Ao observar estas estruturas com o auxílio do ALMA, a equipa descobriu nodos de gás na região que se situa entre os dois discos. As novas observações sugerem que existe material que está a ser transferido do disco exterior para o disco interior, criando um tipo de corda de salvamento entre os dois [2].

“Embora em simulações de computador já se tivesse previsto matéria a fluir na região entre os dois discos, é a primeira vez que tal fenómeno é efetivamente observado. O facto de termos detectado estes nodos de matéria, indica-nos que o material se desloca entre os dois discos, permitindo que um se alimente do outro,” explica Dutrey. “Estas observações demonstram que o material do disco exterior consegue sustentar o disco interior durante muito tempo, facto este que tem consequências importantes na potencial formação planetária do sistema.”

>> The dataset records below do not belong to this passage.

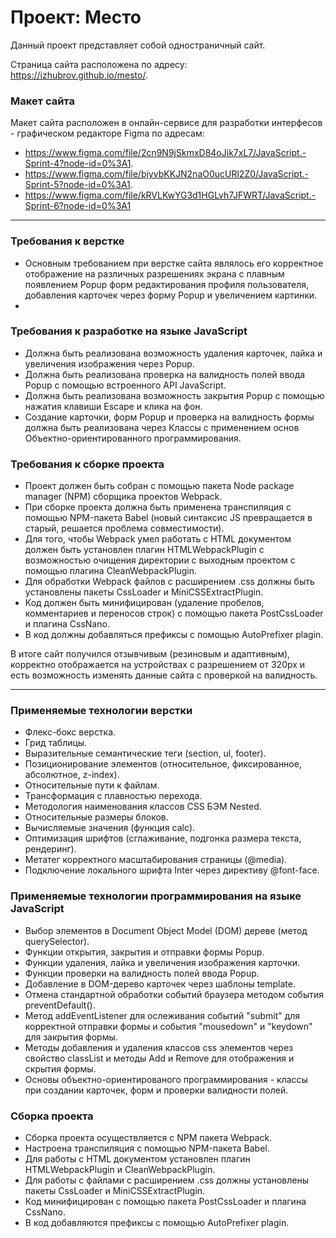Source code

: # Проект: Место
Данный проект представляет собой одностраничный сайт.

Страница сайта расположена по адресу: https://izhubrov.github.io/mesto/.

### Макет сайта
Макет сайта расположен в онлайн-сервисе для разработки интерфесов - графическом редакторе Figma по адресам:
* https://www.figma.com/file/2cn9N9jSkmxD84oJik7xL7/JavaScript.-Sprint-4?node-id=0%3A1.
* https://www.figma.com/file/bjyvbKKJN2naO0ucURl2Z0/JavaScript.-Sprint-5?node-id=0%3A1.
* https://www.figma.com/file/kRVLKwYG3d1HGLvh7JFWRT/JavaScript.-Sprint-6?node-id=0%3A1

___
### Требования к верстке
* Основным требованием при верстке сайта являлось его корректное отображение на различных разрешениях экрана с плавным появлением Popup форм редактирования профиля пользователя, добавления карточек через форму Popup и увеличением картинки.
* 
### Требования к разработке на языке JavaScript 
* Должна быть реализована возможность удаления карточек, лайка и увеличения изображения через Popup.
* Должна быть реализована проверка на валидность полей ввода Popup с помощью встроенного API JavaScript.
* Должна быть реализована возможность закрытия Popup с помощью нажатия клавиши Escape и клика на фон.
* Создание карточки, форм Popup и проверка на валидность формы должна быть реализована через Классы с применением основ Объектно-ориентированного программирования.

### Требования к сборке проекта
* Проект должен быть собран с помощью пакета Node package manager (NPM) сборщика проектов Webpack.
* При сборке проекта должна быть применена транспиляция с помощью NPM-пакета Babel (новый синтаксис JS превращается в старый, решается проблема совместимости).
* Для того, чтобы Webpack умел работать с HTML документом должен быть установлен плагин HTMLWebpackPlugin c возможностью очищения директории с выходным проектом с помощью плагина CleanWebpackPlugin.
* Для обработки Webpack файлов с расширением .css должны быть установлены пакеты CssLoader и MiniCSSExtractPlugin.
* Код должен быть минифицирован (удаление пробелов, комментариев и переносов строк) с помощью пакета PostCssLoader и плагина CssNano.
* В код должны добавляться префиксы с помощью AutoPrefixer plagin.

В итоге сайт получился отзывчивым (резиновым и адаптивным), корректно отображается на устройствах с разрешением от 320px и есть возможность изменять данные сайта с проверкой на валидность.

___
### Применяемые технологии верстки
* Флекс-бокс верстка.
* Грид таблицы.
* Выразительные семантические теги (section, ul, footer).
* Позиционирование элементов (относительное, фиксированное, абсолютное, z-index).
* Относительные пути к файлам.
* Трансформация с плавностью перехода.
* Методология наименования классов CSS БЭМ Nested.
* Относительные размеры блоков.
* Вычисляемые значения (функция calc).
* Оптимизация шрифтов (сглаживание, подгонка размера текста, рендеринг).
* Метатег корректного масштабирования страницы (@media).
* Подключение локального шрифта Inter через директиву @font-face.

### Применяемые технологии программирования на языке JavaScript
* Выбор элементов в Document Object Model (DOM) дереве (метод querySelector).
* Функции открытия, закрытия и отправки формы Popup.
* Функции удаления, лайка и увеличения изображения карточки.
* Функции проверки на валидность полей ввода Popup.
* Добавление в DOM-дерево карточек через шаблоны template.
* Отмена стандартной обработки событий браузера методом события preventDefault().
* Метод addEventListener для ослеживания событий "submit" для корректной отправки формы и события "mousedown" и "keydown"  для закрытия формы.
* Методы добавления и удаления классов css элементов через свойство classList и методы Add и Remove для отображения и скрытия формы.
* Основы объектно-ориентированого программирования - классы при создании карточек, форм и проверки валидности полей.

### Сборка проекта
* Сборка проекта осуществляется с NPM пакета Webpack.
* Настроена транспиляция с помощью NPM-пакета Babel.
* Для работы с HTML документом установлен плагин HTMLWebpackPlugin и CleanWebpackPlugin.
* Для работы с файлами с расширением .css должны установлены пакеты CssLoader и MiniCSSExtractPlugin.
* Код минифицирован с помощью пакета PostCssLoader и плагина CssNano.
* В код добавляются префиксы с помощью AutoPrefixer plagin.
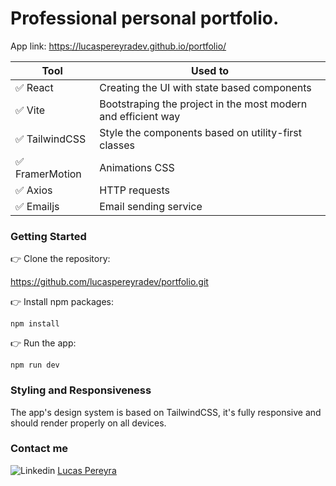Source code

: # Professional personal portfolio.

App link: https://lucaspereyradev.github.io/portfolio/

| Tool            | Used to                                                                     |
| --------------- | --------------------------------------------------------------------------- |
| ✅ React   | Creating the UI with state based components   |
| ✅ Vite  | Bootstraping the project in the most modern and efficient way   |
| ✅ TailwindCSS   | Style the components based on utility-first classes      |
| ✅ FramerMotion     | Animations CSS  |
| ✅ Axios     | HTTP requests  |
| ✅ Emailjs     | Email sending service  |

### Getting Started

👉 Clone the repository:

https://github.com/lucaspereyradev/portfolio.git

👉 Install npm packages:

`npm install`

👉 Run the app:

`npm run dev`

### Styling and Responsiveness

The app's design system is based on TailwindCSS, it's fully responsive and should render properly on all devices.

### Contact me
<img src="https://camo.githubusercontent.com/7e1a1a039c75a7c4d2a91d7f97bf0a1c2adcf7cb49b7dbbfc02963a4f9fdaca4/68747470733a2f2f696d672e736869656c64732e696f2f62616467652f6c696e6b6564696e2d2532333030373742352e7376673f7374796c653d666f722d7468652d6261646765266c6f676f3d6c696e6b6564696e266c6f676f436f6c6f723d7768697465" alt="Linkedin" data-canonical-src="https://img.shields.io/badge/linkedin-%230077B5.svg?style=for-the-badge&amp;logo=linkedin&amp;logoColor=white" style="max-width: 100%;">
<a href="https://www.linkedin.com/in/lucaspereyradev/"><u>Lucas Pereyra<u></a><br>
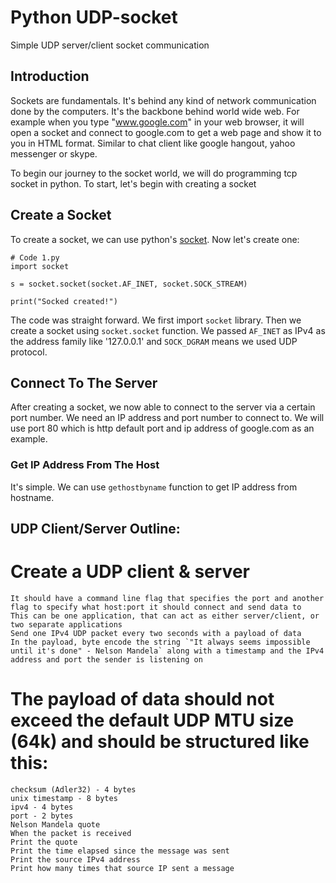 # Python UDP-socket
Simple UDP server/client socket communication

## Introduction

Sockets are fundamentals. It's behind any kind of network communication done by the computers. It's the backbone behind world wide web. For example when you type "www.google.com" in your web browser, it will open a socket and connect to google.com to get a web page and show it to you in HTML format. Similar to chat client like google hangout, yahoo messenger or skype.

To begin our journey to the socket world, we will do programming tcp socket in python. To start, let's begin with creating a socket

## Create a Socket

To create a socket, we can use python's [socket](https://docs.python.org/2/library/socket.html). Now let's create one:

    # Code 1.py
    import socket

    s = socket.socket(socket.AF_INET, socket.SOCK_STREAM)

    print("Socked created!")

The code was straight forward. We first import `socket` library. Then we create a socket using `socket.socket` function. We passed `AF_INET` as IPv4 as the address family like '127.0.0.1' and `SOCK_DGRAM` means we used UDP protocol.

## Connect To The Server

After creating a socket, we now able to connect to the server via a certain port number. We need an IP address and port number to connect to. We will use port 80 which is http default port and ip address of google.com as an example.

### Get IP Address From The Host

It's simple. We can use `gethostbyname` function to get IP address from hostname.

## UDP Client/Server Outline:
# Create a UDP client & server 
    It should have a command line flag that specifies the port and another flag to specify what host:port it should connect and send data to
    This can be one application, that can act as either server/client, or two separate applications
    Send one IPv4 UDP packet every two seconds with a payload of data
    In the payload, byte encode the string `"It always seems impossible until it's done" - Nelson Mandela` along with a timestamp and the IPv4 address and port the sender is listening on
# The payload of data should not exceed the default UDP MTU size (64k) and should be structured like this:
    checksum (Adler32) - 4 bytes
    unix timestamp - 8 bytes
    ipv4 - 4 bytes
    port - 2 bytes
    Nelson Mandela quote
    When the packet is received
    Print the quote
    Print the time elapsed since the message was sent
    Print the source IPv4 address
    Print how many times that source IP sent a message
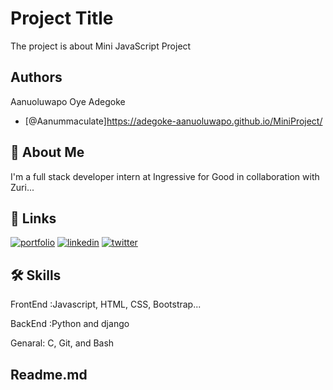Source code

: # Project Title

The project is about Mini JavaScript Project

## Authors
Aanuoluwapo Oye Adegoke
- [@Aanummaculate]https://adegoke-aanuoluwapo.github.io/MiniProject/


## 🚀 About Me
I'm a full stack developer intern at Ingressive for Good in collaboration with Zuri...


## 🔗 Links
[![portfolio](https://img.shields.igo=ko-fi&logoColor=white)](https://katherineoelsner.com/)
[![linkedin](https://img.shields.io/badge/linkedin-0A66C2?style=for-the-badge&logo=linkedin&logoColor=white)](https://www.linkedin.com/)
[![twitter](https://img.shields.io/badge/twitter-1DA1F2?style=for-the-badge&logo=twitter&logoColor=white)](https://twitter.com/)


## 🛠 Skills
FrontEnd :Javascript, HTML, CSS, Bootstrap...

BackEnd :Python and django

Genaral: C, Git, and Bash

## Readme.md
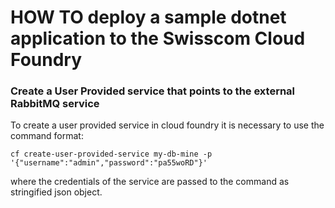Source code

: # HOW TO deploy a sample dotnet application to the Swisscom Cloud Foundry  
    
    
### Create a User Provided service that points to the external RabbitMQ service

To create a user provided service in cloud foundry it is necessary to use the command format:

    cf create-user-provided-service my-db-mine -p '{"username":"admin","password":"pa55woRD"}'

where the credentials of the service are passed to the command as stringified json object.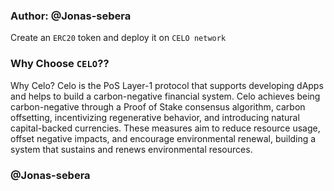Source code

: ### Author: @Jonas-sebera

Create an `ERC20` token and deploy it on `CELO network`

### Why Choose `CELO`??
Why Celo? Celo is the PoS Layer-1 protocol that supports developing dApps and helps to build a carbon-negative financial system. Celo achieves being carbon-negative through a Proof of Stake consensus algorithm, carbon offsetting, incentivizing regenerative behavior, and introducing natural capital-backed currencies. These measures aim to reduce resource usage, offset negative impacts, and encourage environmental renewal, building a system that sustains and renews environmental resources.

### @Jonas-sebera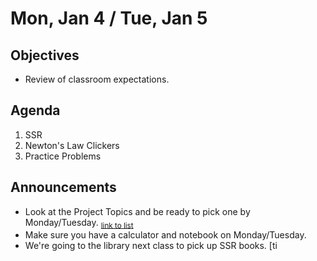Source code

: Mon, Jan 4 / Tue, Jan 5
=================== 
  
Objectives  
------------  
- Review of classroom expectations.
  
Agenda    
---------    

1. SSR
2. Newton's Law Clickers
3. Practice Problems

Announcements 
 -------------  
- Look at the Project Topics and be ready to pick one by Monday/Tuesday.  <sub>[link to list]()</sub>
- Make sure you have a calculator and notebook on Monday/Tuesday.
- We're going to the library next class to pick up SSR books.
[ti
<!--stackedit_data:
eyJoaXN0b3J5IjpbMTAwMTM3NTgwOCw2OTUzNzMwMjIsMTk4ND
g2MTk0NiwxNzQ2NDc4NDk0LDkwODgxNDIxLC01ODE4MDkxNjUs
MjA3ODAxNzI1NCwtMTE0OTkwNDMwOCwtOTU5NzE2MzY0LC0xNz
U1OTc5OTkxLC0xNjA3MzE3MTY3LC0xODYzMTcyOTc5LDExNzU4
Njk1MjIsNTQ2NTcwOTQxLC0xMzY3NTI0NzY2LDE4MzQ2MDg4NT
csMjE0MTY3NDgyMyw3ODQwMTg3Miw1NzY2OTEwNzMsLTEzNjMy
Njc3NjNdfQ==
-->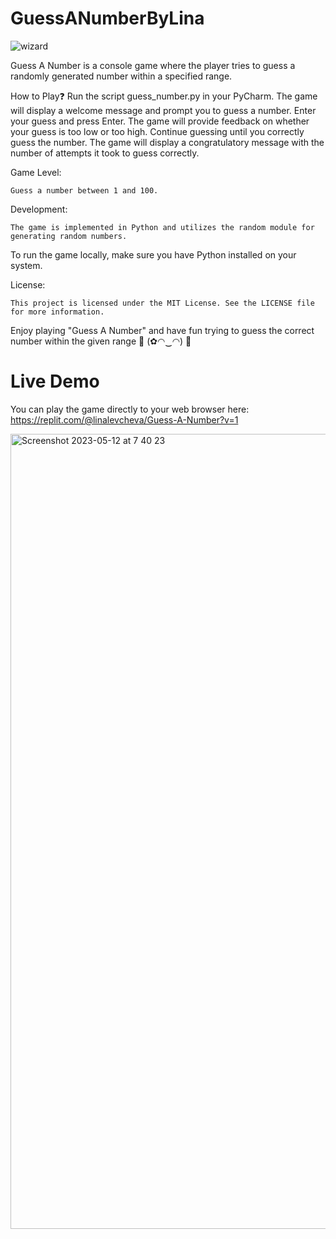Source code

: # GuessANumberByLina 
![wizard](https://github.com/linalevcheva/GuessANumberByLina/assets/120012531/bcb22141-385a-41c4-8e67-b3e3fab01dd2) 

Guess A Number is a console game where the player tries to guess a randomly generated number within a specified range.

How to Play❓
    Run the script guess_number.py in your PyCharm.
    The game will display a welcome message and prompt you to guess a number.
    Enter your guess and press Enter.
    The game will provide feedback on whether your guess is too low or too high.
    Continue guessing until you correctly guess the number.
    The game will display a congratulatory message with the number of attempts it took to guess correctly.

Game Level:

    Guess a number between 1 and 100.

Development:

    The game is implemented in Python and utilizes the random module for generating random numbers.
    
To run the game locally, make sure you have Python installed on your system.

License:

    This project is licensed under the MIT License. See the LICENSE file for more information.

Enjoy playing "Guess A Number" and have fun trying to guess the correct number within the given range 🎉 (✿◠‿◠) 🎉 

# Live Demo
You can play the game directly to your web browser here:
https://replit.com/@linalevcheva/Guess-A-Number?v=1
 
 <img width="1272" alt="Screenshot 2023-05-12 at 7 40 23" src="https://github.com/linalevcheva/GuessANumberByLina/assets/120012531/b9c14cf4-3d5c-4591-95a4-35e9ff65c8eb">

    
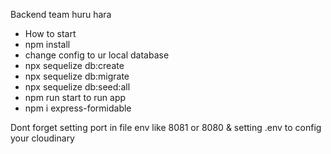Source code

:Backend team huru hara

- How to start
- npm install
- change config to ur local database
- npx sequelize db:create
- npx sequelize db:migrate
- npx sequelize db:seed:all
- npm run start to run app
- npm i express-formidable

Dont forget setting port in file env like 8081 or 8080 & setting .env to config your cloudinary
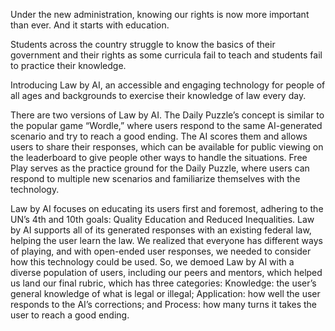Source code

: Under the new administration, knowing our rights is now more important than ever. And it starts with education.

Students across the country struggle to know the basics of their government and their rights as some curricula fail to teach and students fail to practice their knowledge. 

Introducing Law by AI, an accessible and engaging technology for people of all ages and backgrounds to exercise their knowledge of law every day.

There are two versions of Law by AI. The Daily Puzzle’s concept is similar to the popular game “Wordle,” where users respond to the same AI-generated scenario and try to reach a good ending. The AI scores them and allows users to share their responses, which can be available for public viewing on the leaderboard to give people other ways to handle the situations. Free Play serves as the practice ground for the Daily Puzzle, where users can respond to multiple new scenarios and familiarize themselves with the technology.

Law by AI focuses on educating its users first and foremost, adhering to the UN’s 4th and 10th goals: Quality Education and Reduced Inequalities. Law by AI supports all of its generated responses with an existing federal law, helping the user learn the law. We realized that everyone has different ways of playing, and with open-ended user responses, we needed to consider how this technology could be used. So, we demoed Law by AI with a diverse population of users, including our peers and mentors, which helped us land our final rubric, which has three categories: Knowledge: the user’s general knowledge of what is legal or illegal; Application: how well the user responds to the AI’s corrections; and Process: how many turns it takes the user to reach a good ending.
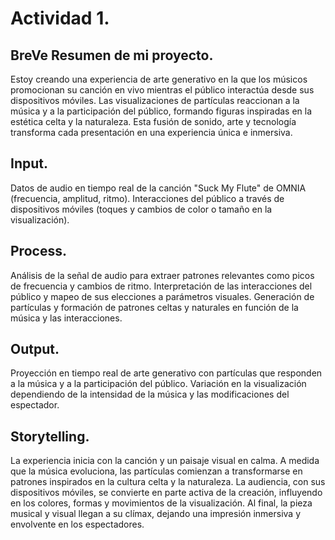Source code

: # Actividad 1.

## BreVe Resumen de mi proyecto.
Estoy creando una experiencia de arte generativo en la que los músicos promocionan su canción en vivo mientras el público interactúa desde sus dispositivos móviles. Las visualizaciones de partículas reaccionan a la música y a la participación del público, formando figuras inspiradas en la estética celta y la naturaleza. Esta fusión de sonido, arte y tecnología transforma cada presentación en una experiencia única e inmersiva.

## Input.
Datos de audio en tiempo real de la canción "Suck My Flute" de OMNIA (frecuencia, amplitud, ritmo).
Interacciones del público a través de dispositivos móviles (toques y cambios de color o tamaño en la visualización).

## Process.
Análisis de la señal de audio para extraer patrones relevantes como picos de frecuencia y cambios de ritmo.
Interpretación de las interacciones del público y mapeo de sus elecciones a parámetros visuales.
Generación de partículas y formación de patrones celtas y naturales en función de la música y las interacciones.

## Output.
Proyección en tiempo real de arte generativo con partículas que responden a la música y a la participación del público.
Variación en la visualización dependiendo de la intensidad de la música y las modificaciones del espectador.

## Storytelling.
La experiencia inicia con la canción y un paisaje visual en calma. A medida que la música evoluciona, las partículas comienzan a transformarse en patrones inspirados en la cultura celta y la naturaleza.
La audiencia, con sus dispositivos móviles, se convierte en parte activa de la creación, influyendo en los colores, formas y movimientos de la visualización.
Al final, la pieza musical y visual llegan a su clímax, dejando una impresión inmersiva y envolvente en los espectadores.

Os planetas nascem da matéria que sobra da formação da estrela. Trata-se de um processo lento, o que significa que a presença de um disco que se mantenha durante muito tempo é um pré-requisito para a formação de planetas. Se o processo de “alimentação” do disco interior agora observado pelo ALMA ocorrer noutros sistemas estelares múltiplos, esta descoberta aponta-nos para um vasto número de novas localizações potenciais para encontrar planetas no futuro.

A primeira fase da procura de exoplanetas foi dirigida a estrelas individuais, como o Sol [3]. Mais recentemente mostrou-se que uma grande fração de planetas gigantes orbitam sistemas binários de estrelas. Agora, os investigadores começaram a investigar a possibilidade de planetas orbitarem estrelas individuais inseridas em sistemas estelares múltiplos. Esta nova descoberta apoia a possível existência de tais planetas, fornecendo aos “caçadores” de exoplanetas novos campos por explorar.

Emmanuel Di Folco, co-autor do artigo científico que descreve estes resultados, conclui: “Quase metade das estrelas do tipo solar nasceram em sistemas binários, o que significa que acabámos de descobrir um mecanismo para sustentar a formação planetária que pode ser aplicado a um número significativo de estrelas da Via Láctea. As nossas observações são um enorme passo em frente na verdadeira compreensão da formação planetária.”

Notas

[1] O GG Tau-A faz parte de um sistema estelar múltiplo mais complexo chamado GG Tauri. Observações recentes do GG Tau-A, obtidas com o VLT, revelaram que uma das suas estrelas - GG Tau Ab, a que não se encontra rodeada por um disco - é, ela própria, um sistema binário próximo, constituído pelas estrelas GG Tau-Ab1 e GG Tau-Ab2. Este facto introduz uma quinta componente no sistema GG Tau.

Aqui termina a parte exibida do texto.